Il me regarde, hésitant. Finalement, il me suit jusqu'à la sortie du parc. Ce sale type nous a gâché la soirée  : je sais que je ne vais pas redescendre en pression d'ici deux bonnes heures et je ne veux pas qu'Evan me voit ainsi. Je ne veux pas risquer de le blesser, maladroitement.

- Où on va  ? , demande-t-il alors que je grimpe sur ma moto.

- J'te ramène. Désolé.

Cette fois-ci, sans hésitation, il passe ses bras autour de ma taille avant de nouer ses mains contre mes abdominaux.
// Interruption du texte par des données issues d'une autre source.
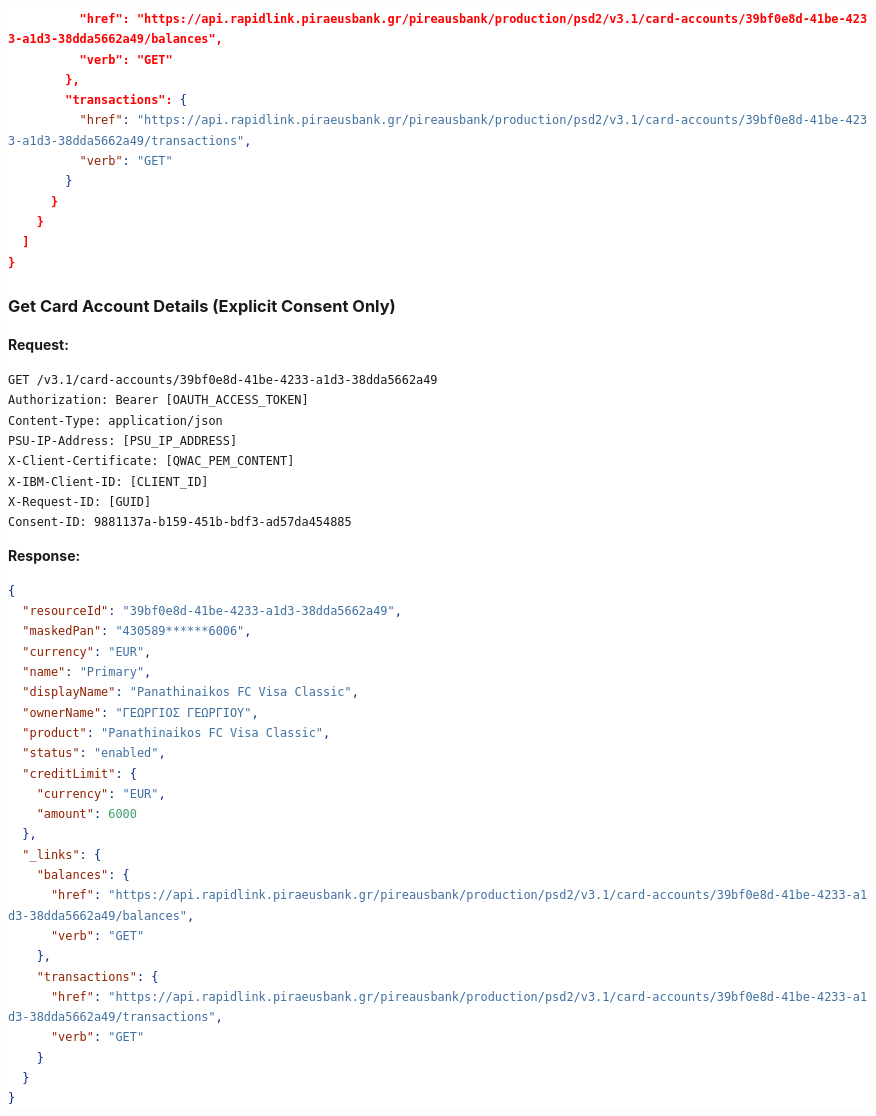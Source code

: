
 ```json
          "href": "https://api.rapidlink.piraeusbank.gr/pireausbank/production/psd2/v3.1/card-accounts/39bf0e8d-41be-4233-a1d3-38dda5662a49/balances",
          "verb": "GET"
        },
        "transactions": {
          "href": "https://api.rapidlink.piraeusbank.gr/pireausbank/production/psd2/v3.1/card-accounts/39bf0e8d-41be-4233-a1d3-38dda5662a49/transactions",
          "verb": "GET"
        }
      }
    }
  ]
}
```

### Get Card Account Details (Explicit Consent Only)

**Request:**
```http
GET /v3.1/card-accounts/39bf0e8d-41be-4233-a1d3-38dda5662a49
Authorization: Bearer [OAUTH_ACCESS_TOKEN]
Content-Type: application/json
PSU-IP-Address: [PSU_IP_ADDRESS]
X-Client-Certificate: [QWAC_PEM_CONTENT]
X-IBM-Client-ID: [CLIENT_ID]
X-Request-ID: [GUID]
Consent-ID: 9881137a-b159-451b-bdf3-ad57da454885
```

**Response:**
```json
{
  "resourceId": "39bf0e8d-41be-4233-a1d3-38dda5662a49",
  "maskedPan": "430589******6006",
  "currency": "EUR",
  "name": "Primary",
  "displayName": "Panathinaikos FC Visa Classic",
  "ownerName": "ΓΕΩΡΓΙΟΣ ΓΕΩΡΓΙΟΥ",
  "product": "Panathinaikos FC Visa Classic",
  "status": "enabled",
  "creditLimit": {
    "currency": "EUR",
    "amount": 6000
  },
  "_links": {
    "balances": {
      "href": "https://api.rapidlink.piraeusbank.gr/pireausbank/production/psd2/v3.1/card-accounts/39bf0e8d-41be-4233-a1d3-38dda5662a49/balances",
      "verb": "GET"
    },
    "transactions": {
      "href": "https://api.rapidlink.piraeusbank.gr/pireausbank/production/psd2/v3.1/card-accounts/39bf0e8d-41be-4233-a1d3-38dda5662a49/transactions",
      "verb": "GET"
    }
  }
}
```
Mon casque sur sa tête est légèrement trop grand pour lui, mais je préfère ça plutôt que prendre le risque qu'il se blesse. Quand j'y pense, le ramener du Monster vendredi soir, bourrés tous les deux et sans casque, était carrément irresponsable.

Alors que je dévale la cinquième avenue, je m'efforce de respirer l'air pollué à pleins poumons. L'odeur d'Evan virevolte autour de mon nez et ça m'apaise, tout comme la chaleur de son corps. À mesure que nous descendons vers East Village, je sens les battements de mon cœur se calmer et ma respiration se faire de plus en plus régulière  : c'est l'effet Evan. Sa présence est bénéfique pour moi.

- Ne te gares pas devant chez moi, mes parents pourraient nous voir.

Les poils se dressent sur mes bras dans les manches de ma veste  : son murmure au creux de mon oreille met tous mes sens en éveil. Je m'arrête finalement à quelques immeubles du sien. Je vois son Audi garée le long du trottoir à quelques mètres de là. Je n'éteins pas le moteur. Je me sens minable quand il descend de la moto pour se planter devant moi. Je récupère mon casque.

- Je suis vraiment désolé, Evan. Je voulais pas que tu voies ça... c'est pas moi ce gars-là.

Je ne sais pas pourquoi sa vision de moi m'importe autant. D'habitude, je me fiche du regard des gens  : ils peuvent penser que je suis violent, stupide, terrifiant ou pauvre, je n'en ai rien à faire. C'est différent lorsqu'il s'agit de son regard à lui  : ça me préoccupe.

Je me crispe, encore une fois, quand il vient poser sa main sur ma joue. Il caresse ma peau avec son pouce alors qu'un petit sourire triste étire ses lèvres. D'une voix faible, triste mais à la fois fière – il me semble – il murmure  :

- Je sais.

Cette fois encore je suis tenté de l'embrasser. Quand il est là, sur le point de me quitter, je serais prêt à n'importe quoi pour le garder là un peu plus longtemps. Sauf que je me l'interdis. Evan et moi ne sommes pas faits pour être ensemble. C'est un garçon sans histoires, moi je viens du quartier. Son père est flic, je fais partie d'un gang. C'est un garçon calme et posé, je suis une vraie bombe à retardement. Nous ne sommes pas du même monde et, encore une fois, réaliser que je ne peux pas être heureux à cause de ma putain de vie de merde me troue le cœur.

Quand il tente de poser sa bouche sur la mienne, je tourne la tête à contrecoeur. Son nez s'écrase sur ma tempe et ses lèvres frôlent ma joue.

- J'peux pas Evan.

- Pourquoi  ? , il trépigne, son visage trop près du mien.

- Tu sais très bien pourquoi.

Je lui lance un regard tout en le repoussant d'une main sur l'épaule. Je le pousse sur le trottoir, loin de moi. Je n'ai qu'une envie au fond de moi  : l'emporter sur ma moto et rouler loin de toute cette merde, finir cette soirée en beauté.

- Diego.

Je ne réponds pas et, le cœur en miettes, je quitte la rue en faisant gronder le moteur de ma moto.

Quand je passe de l'autre côté d'East River pour revenir à la réalité, lancé à pleine vitesse sur le pont de Brooklyn, je réalise  : j'ai carrément craqué pour Evan Wright.